* _Data for the task_:
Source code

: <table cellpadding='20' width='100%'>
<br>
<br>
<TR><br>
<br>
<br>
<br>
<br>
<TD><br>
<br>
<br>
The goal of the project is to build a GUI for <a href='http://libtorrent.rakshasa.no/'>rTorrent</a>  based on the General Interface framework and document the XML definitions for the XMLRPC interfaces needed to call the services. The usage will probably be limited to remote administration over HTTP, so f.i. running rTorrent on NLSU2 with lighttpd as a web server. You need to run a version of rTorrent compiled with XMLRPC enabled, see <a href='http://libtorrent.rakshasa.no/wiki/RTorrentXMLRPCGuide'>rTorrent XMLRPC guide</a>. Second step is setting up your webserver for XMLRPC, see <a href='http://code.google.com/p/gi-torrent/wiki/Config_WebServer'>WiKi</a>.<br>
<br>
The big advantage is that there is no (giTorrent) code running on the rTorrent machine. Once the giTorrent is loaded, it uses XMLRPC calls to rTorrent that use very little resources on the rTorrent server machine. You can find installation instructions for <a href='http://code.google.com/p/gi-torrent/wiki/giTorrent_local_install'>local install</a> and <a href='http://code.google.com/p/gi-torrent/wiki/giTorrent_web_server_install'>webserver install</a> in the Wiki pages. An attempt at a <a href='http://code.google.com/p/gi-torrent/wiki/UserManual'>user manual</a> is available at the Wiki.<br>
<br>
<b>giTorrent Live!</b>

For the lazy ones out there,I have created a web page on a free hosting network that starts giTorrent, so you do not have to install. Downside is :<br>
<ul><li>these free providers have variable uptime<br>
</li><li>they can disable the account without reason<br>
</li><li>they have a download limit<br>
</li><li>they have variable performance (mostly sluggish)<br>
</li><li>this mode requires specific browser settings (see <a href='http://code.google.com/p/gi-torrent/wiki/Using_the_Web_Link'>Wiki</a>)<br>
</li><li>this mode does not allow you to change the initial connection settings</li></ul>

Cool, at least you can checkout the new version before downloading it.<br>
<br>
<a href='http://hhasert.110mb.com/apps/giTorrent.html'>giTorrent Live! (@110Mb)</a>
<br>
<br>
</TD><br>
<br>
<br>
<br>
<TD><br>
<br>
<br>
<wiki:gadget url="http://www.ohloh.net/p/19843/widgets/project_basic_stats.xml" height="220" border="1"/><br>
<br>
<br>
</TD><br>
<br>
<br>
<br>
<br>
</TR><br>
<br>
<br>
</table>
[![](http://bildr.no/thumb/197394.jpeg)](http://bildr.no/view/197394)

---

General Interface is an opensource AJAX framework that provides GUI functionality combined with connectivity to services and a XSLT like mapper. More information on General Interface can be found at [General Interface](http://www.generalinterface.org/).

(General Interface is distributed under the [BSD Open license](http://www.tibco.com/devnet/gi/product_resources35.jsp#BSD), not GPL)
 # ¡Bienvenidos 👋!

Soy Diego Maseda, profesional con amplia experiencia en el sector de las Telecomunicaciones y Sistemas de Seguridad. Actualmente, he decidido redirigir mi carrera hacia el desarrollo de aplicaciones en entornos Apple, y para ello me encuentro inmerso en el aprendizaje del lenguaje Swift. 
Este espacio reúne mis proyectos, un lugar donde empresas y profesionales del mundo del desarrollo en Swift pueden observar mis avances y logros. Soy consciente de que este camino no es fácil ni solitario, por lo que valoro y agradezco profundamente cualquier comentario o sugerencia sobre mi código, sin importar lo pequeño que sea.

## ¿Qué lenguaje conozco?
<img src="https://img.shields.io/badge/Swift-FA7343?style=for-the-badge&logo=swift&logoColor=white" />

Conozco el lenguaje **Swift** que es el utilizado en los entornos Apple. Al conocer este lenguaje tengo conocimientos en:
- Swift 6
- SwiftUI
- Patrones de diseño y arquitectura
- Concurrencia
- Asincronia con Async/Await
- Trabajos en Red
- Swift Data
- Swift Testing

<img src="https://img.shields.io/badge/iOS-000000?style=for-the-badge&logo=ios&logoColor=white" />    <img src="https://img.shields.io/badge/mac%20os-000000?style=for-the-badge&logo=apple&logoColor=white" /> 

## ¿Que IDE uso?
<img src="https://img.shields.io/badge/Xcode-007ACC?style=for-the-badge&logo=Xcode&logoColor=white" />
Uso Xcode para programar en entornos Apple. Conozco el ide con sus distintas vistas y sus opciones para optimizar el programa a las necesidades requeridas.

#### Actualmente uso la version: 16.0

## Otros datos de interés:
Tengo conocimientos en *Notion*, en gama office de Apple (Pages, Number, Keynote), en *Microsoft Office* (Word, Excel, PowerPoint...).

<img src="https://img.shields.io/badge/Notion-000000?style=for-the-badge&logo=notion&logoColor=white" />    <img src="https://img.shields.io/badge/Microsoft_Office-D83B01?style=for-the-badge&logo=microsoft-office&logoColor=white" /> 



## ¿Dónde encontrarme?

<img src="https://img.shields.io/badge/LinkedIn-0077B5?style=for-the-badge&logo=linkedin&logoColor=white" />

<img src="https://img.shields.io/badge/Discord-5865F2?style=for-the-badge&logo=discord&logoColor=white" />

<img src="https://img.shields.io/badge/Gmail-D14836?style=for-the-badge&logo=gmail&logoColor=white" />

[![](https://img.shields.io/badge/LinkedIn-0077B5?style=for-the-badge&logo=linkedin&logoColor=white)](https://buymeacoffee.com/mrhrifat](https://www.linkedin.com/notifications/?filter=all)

* _Exercise requirements_:
Return only the lines from the beginning of the material up to and including the line with "<b>giTorrent Live!</b>", exactly as written.

* _Response below_:
Source code

: <table cellpadding='20' width='100%'>
<br>
<br>
<TR><br>
<br>
<br>
<br>
<br>
<TD><br>
<br>
<br>
The goal of the project is to build a GUI for <a href='http://libtorrent.rakshasa.no/'>rTorrent</a>  based on the General Interface framework and document the XML definitions for the XMLRPC interfaces needed to call the services. The usage will probably be limited to remote administration over HTTP, so f.i. running rTorrent on NLSU2 with lighttpd as a web server. You need to run a version of rTorrent compiled with XMLRPC enabled, see <a href='http://libtorrent.rakshasa.no/wiki/RTorrentXMLRPCGuide'>rTorrent XMLRPC guide</a>. Second step is setting up your webserver for XMLRPC, see <a href='http://code.google.com/p/gi-torrent/wiki/Config_WebServer'>WiKi</a>.<br>
<br>
The big advantage is that there is no (giTorrent) code running on the rTorrent machine. Once the giTorrent is loaded, it uses XMLRPC calls to rTorrent that use very little resources on the rTorrent server machine. You can find installation instructions for <a href='http://code.google.com/p/gi-torrent/wiki/giTorrent_local_install'>local install</a> and <a href='http://code.google.com/p/gi-torrent/wiki/giTorrent_web_server_install'>webserver install</a> in the Wiki pages. An attempt at a <a href='http://code.google.com/p/gi-torrent/wiki/UserManual'>user manual</a> is available at the Wiki.<br>
<br>
<b>giTorrent Live!</b>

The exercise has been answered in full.